EXERCISE GOAL
Would you please transcribe the records below from the line with "Imagine someone was" through their final line, exactly and with no other lines?

Recorded data
***

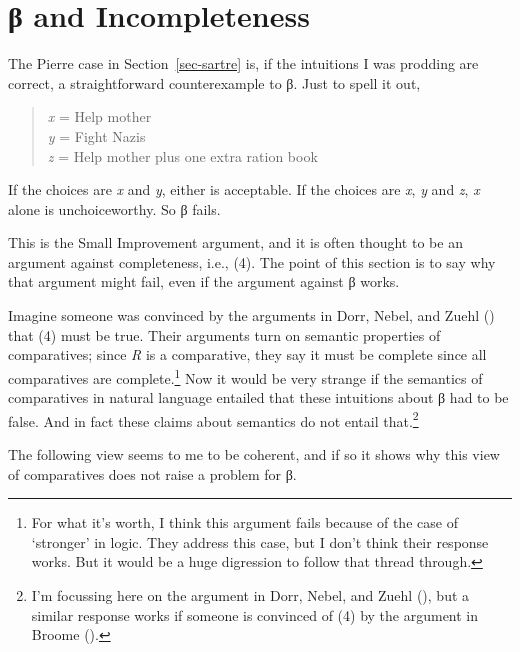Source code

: \documentclass[
  11pt,
  letterpaper,
  DIV=11,
  numbers=noendperiod,
  twoside]{scrartcl}
\begin{document}
\section{β and Incompleteness}\label{sec-dorr}

The Pierre case in Section~\ref{sec-sartre} is, if the intuitions I was
prodding are correct, a straightforward counterexample to β. Just to
spell it out,

\begin{quote}
\emph{x} = Help mother\\
\emph{y} = Fight Nazis\\
\emph{z} = Help mother plus one extra ration book
\end{quote}

If the choices are \emph{x} and \emph{y}, either is acceptable. If the
choices are \emph{x}, \emph{y} and \emph{z}, \emph{x} alone is
unchoiceworthy. So β fails.

This is the Small Improvement argument, and it is often thought to be an
argument against completeness, i.e., (4). The point of this section is
to say why that argument might fail, even if the argument against β
works.

Imagine someone was convinced by the arguments in Dorr, Nebel, and Zuehl
() that (4) must be true. Their
arguments turn on semantic properties of comparatives; since \emph{R} is
a comparative, they say it must be complete since all comparatives are
complete.\footnote{For what it's worth, I think this argument fails
  because of the case of `stronger' in logic. They address this case,
  but I don't think their response works. But it would be a huge
  digression to follow that thread through.} Now it would be very
strange if the semantics of comparatives in natural language entailed
that these intuitions about β had to be false. And in fact these claims
about semantics do not entail that.\footnote{I'm focussing here on the
  argument in Dorr, Nebel, and Zuehl
  (), but a similar response works if
  someone is convinced of (4) by the argument in Broome
  ().}

The following view seems to me to be coherent, and if so it shows why
this view of comparatives does not raise a problem for β.
\end{document}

***

THE ANSWER
Imagine someone was convinced by the arguments in Dorr, Nebel, and Zuehl
() that (4) must be true. Their
arguments turn on semantic properties of comparatives; since \emph{R} is
a comparative, they say it must be complete since all comparatives are
complete.\footnote{For what it's worth, I think this argument fails
  because of the case of `stronger' in logic. They address this case,
  but I don't think their response works. But it would be a huge
  digression to follow that thread through.} Now it would be very
strange if the semantics of comparatives in natural language entailed
that these intuitions about β had to be false. And in fact these claims
about semantics do not entail that.\footnote{I'm focussing here on the
  argument in Dorr, Nebel, and Zuehl
  (), but a similar response works if
  someone is convinced of (4) by the argument in Broome
  ().}

The following view seems to me to be coherent, and if so it shows why
this view of comparatives does not raise a problem for β.
\end{document}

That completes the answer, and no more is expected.